-- Opening Marker --

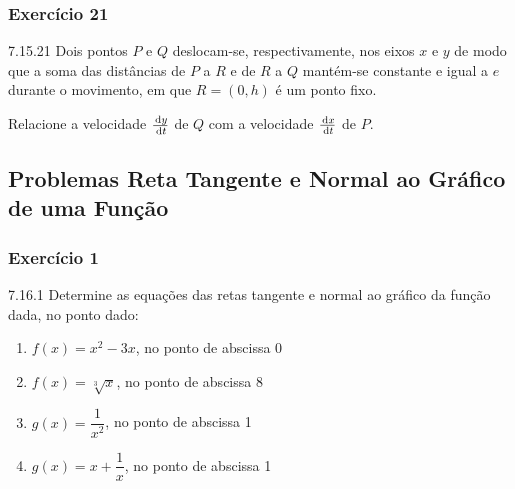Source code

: \subsubsection*{Exercício 21}
\begin{exercicio}[21]{7.15.21}
Dois pontos $P$ e $Q$ deslocam-se, respectivamente, nos eixos $x$ e $y$ de modo que a soma das distâncias de $P$ a $R$ e de $R$ a $Q$ mantém-se constante e igual a $e$ durante o movimento, em que $R = (0, h)$ é um ponto fixo.

\begin{center}
\end{center}

Relacione a velocidade $\frac{\,\mathrm{d} y}{\,\mathrm{d} t}$ de $Q$ com a velocidade $\frac{\,\mathrm{d} x}{\,\mathrm{d} t}$ de $P$.
\end{exercicio}

\clearpage

\subsection{Problemas Reta Tangente e Normal ao Gráfico de uma Função}

\subsubsection*{Exercício 1}
\begin{exercicio}[1]{7.16.1}
Determine as equações das retas tangente e normal ao gráfico da função dada, no ponto dado:
\begin{enumerate}[label=\alph*)]
    \item $f(x) = x^2 - 3x$, no ponto de abscissa 0
    \item $f(x) = \sqrt[3]{x}$, no ponto de abscissa 8
    \item $g(x) = \dfrac{1}{x^2}$, no ponto de abscissa 1
    \item $g(x) = x + \dfrac{1}{x}$, no ponto de abscissa 1
\end{enumerate}
\end{exercicio}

-- Closing Marker --

Prompt
Reproduce the data above without a single change, please, but without its pictures.

Task solution
Source code

: \subsubsection*{Exercício 21}
\begin{exercicio}[21]{7.15.21}
Dois pontos $P$ e $Q$ deslocam-se, respectivamente, nos eixos $x$ e $y$ de modo que a soma das distâncias de $P$ a $R$ e de $R$ a $Q$ mantém-se constante e igual a $e$ durante o movimento, em que $R = (0, h)$ é um ponto fixo.

\begin{center}
\end{center}

Relacione a velocidade $\frac{\,\mathrm{d} y}{\,\mathrm{d} t}$ de $Q$ com a velocidade $\frac{\,\mathrm{d} x}{\,\mathrm{d} t}$ de $P$.
\end{exercicio}

\clearpage

\subsection{Problemas Reta Tangente e Normal ao Gráfico de uma Função}

\subsubsection*{Exercício 1}
\begin{exercicio}[1]{7.16.1}
Determine as equações das retas tangente e normal ao gráfico da função dada, no ponto dado:
\begin{enumerate}[label=\alph*)]
    \item $f(x) = x^2 - 3x$, no ponto de abscissa 0
    \item $f(x) = \sqrt[3]{x}$, no ponto de abscissa 8
    \item $g(x) = \dfrac{1}{x^2}$, no ponto de abscissa 1
    \item $g(x) = x + \dfrac{1}{x}$, no ponto de abscissa 1
\end{enumerate}
\end{exercicio}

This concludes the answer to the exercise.